According to O’Rourke Moslang and Guhl released their first record, a blending of percussion and weighty reeds with bargain basement electronics, on the German FMP label. A period of intense woodshedding followed broken by the release of Knack On. The instruments employed are mostly a mystery, unless you’re fluent in German. O’Rourke makes mention in his notes of a litany of ‘instruments’ used in live performances including, but not limited to, Christmas-tree ornaments, a speak-and-spell, short-wave radios and flashlights. The sounds created by whatever objects wielded are a shade more discernable, mostly percussive in nature, ranging from scurrilous scrapes and squeaks to buzzing drones and clatters- essentially forty-three minutes of joyfully nonspecific detritus driven noise. Perhaps to the properly attuned ear there’s a logic and method to the madness, but patience and/or insouciance seem to be the primary prerequisites to properly decode it. Textures arrive and dissolve with regularity as each man moves from one sound-producing device to the next. Finally at around the thirty minute mark Möslang hoists a soprano saxophone, blowing clipped streaks and elongated drones above Guhl’s whispered floor sounds, which sound vaguely like a distant lawnmower motor being primed for ignition. The presence of an easily recognizable voice is refreshing, but short-lived and the duo soon returns to nondescript sound producers.

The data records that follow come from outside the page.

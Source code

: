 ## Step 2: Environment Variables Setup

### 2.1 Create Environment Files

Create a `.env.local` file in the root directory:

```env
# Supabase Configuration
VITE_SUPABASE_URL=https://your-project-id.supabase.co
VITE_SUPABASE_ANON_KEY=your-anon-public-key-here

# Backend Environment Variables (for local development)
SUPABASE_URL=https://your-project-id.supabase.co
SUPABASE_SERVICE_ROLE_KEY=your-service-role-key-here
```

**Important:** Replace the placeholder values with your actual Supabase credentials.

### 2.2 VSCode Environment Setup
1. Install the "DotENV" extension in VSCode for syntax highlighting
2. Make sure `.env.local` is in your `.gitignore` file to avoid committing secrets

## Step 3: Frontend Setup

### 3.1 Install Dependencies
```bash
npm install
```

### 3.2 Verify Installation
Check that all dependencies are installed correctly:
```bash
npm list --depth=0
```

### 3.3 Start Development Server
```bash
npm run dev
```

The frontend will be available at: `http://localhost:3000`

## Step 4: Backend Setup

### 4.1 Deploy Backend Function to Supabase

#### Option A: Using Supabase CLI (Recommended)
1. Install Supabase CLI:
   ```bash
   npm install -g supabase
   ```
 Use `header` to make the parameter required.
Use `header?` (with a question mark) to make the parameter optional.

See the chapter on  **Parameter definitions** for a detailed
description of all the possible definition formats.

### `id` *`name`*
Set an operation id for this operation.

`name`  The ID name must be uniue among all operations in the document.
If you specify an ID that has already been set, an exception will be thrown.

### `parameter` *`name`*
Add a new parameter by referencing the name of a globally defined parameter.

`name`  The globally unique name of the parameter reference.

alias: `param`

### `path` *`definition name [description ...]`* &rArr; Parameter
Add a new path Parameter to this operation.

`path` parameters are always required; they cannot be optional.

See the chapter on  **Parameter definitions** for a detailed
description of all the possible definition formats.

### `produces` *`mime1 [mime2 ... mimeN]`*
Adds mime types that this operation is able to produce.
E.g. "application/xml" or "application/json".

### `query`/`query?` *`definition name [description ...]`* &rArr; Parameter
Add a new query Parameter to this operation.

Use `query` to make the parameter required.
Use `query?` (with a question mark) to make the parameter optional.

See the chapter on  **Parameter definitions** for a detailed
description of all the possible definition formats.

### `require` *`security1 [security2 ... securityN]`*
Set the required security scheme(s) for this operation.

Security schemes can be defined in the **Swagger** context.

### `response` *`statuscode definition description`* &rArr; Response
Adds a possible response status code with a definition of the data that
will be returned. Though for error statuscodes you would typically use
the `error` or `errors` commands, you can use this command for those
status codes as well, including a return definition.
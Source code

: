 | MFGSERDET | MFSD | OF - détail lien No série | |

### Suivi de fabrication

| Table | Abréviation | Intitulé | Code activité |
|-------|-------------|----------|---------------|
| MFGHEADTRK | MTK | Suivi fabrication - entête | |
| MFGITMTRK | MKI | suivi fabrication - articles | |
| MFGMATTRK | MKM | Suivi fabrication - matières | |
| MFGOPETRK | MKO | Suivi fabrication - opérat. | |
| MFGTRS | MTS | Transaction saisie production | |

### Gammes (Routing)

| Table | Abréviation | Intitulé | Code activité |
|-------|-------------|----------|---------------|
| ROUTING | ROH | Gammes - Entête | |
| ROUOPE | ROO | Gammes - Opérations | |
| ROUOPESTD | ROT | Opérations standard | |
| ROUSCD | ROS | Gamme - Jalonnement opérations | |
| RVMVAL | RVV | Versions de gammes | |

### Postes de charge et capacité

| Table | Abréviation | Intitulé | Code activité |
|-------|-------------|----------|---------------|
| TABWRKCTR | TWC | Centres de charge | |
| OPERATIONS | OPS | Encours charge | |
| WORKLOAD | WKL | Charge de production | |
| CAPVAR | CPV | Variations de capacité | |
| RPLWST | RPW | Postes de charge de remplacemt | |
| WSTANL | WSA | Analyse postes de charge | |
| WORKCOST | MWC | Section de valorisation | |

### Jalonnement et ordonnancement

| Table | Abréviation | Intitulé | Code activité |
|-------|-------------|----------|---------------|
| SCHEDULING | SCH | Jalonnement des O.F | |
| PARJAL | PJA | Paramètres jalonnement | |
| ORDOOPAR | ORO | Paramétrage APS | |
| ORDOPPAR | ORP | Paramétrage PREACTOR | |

There exists a thriving niche for this kind of music, much like that for free jazz, and these listeners are sure to find much that strikes their fancy in the return of this rare record to active duty. Others, like myself, whose ears don’t move in quite so adventurous circles, should probably hunt elsewhere for their sources of sonic gratification. In either case, Corbett and the folks at Atavistic should be commended for sinking their resources into reanimating this slice of unabashedly iconoclastic sound research and returning it to an audience that will welcome it.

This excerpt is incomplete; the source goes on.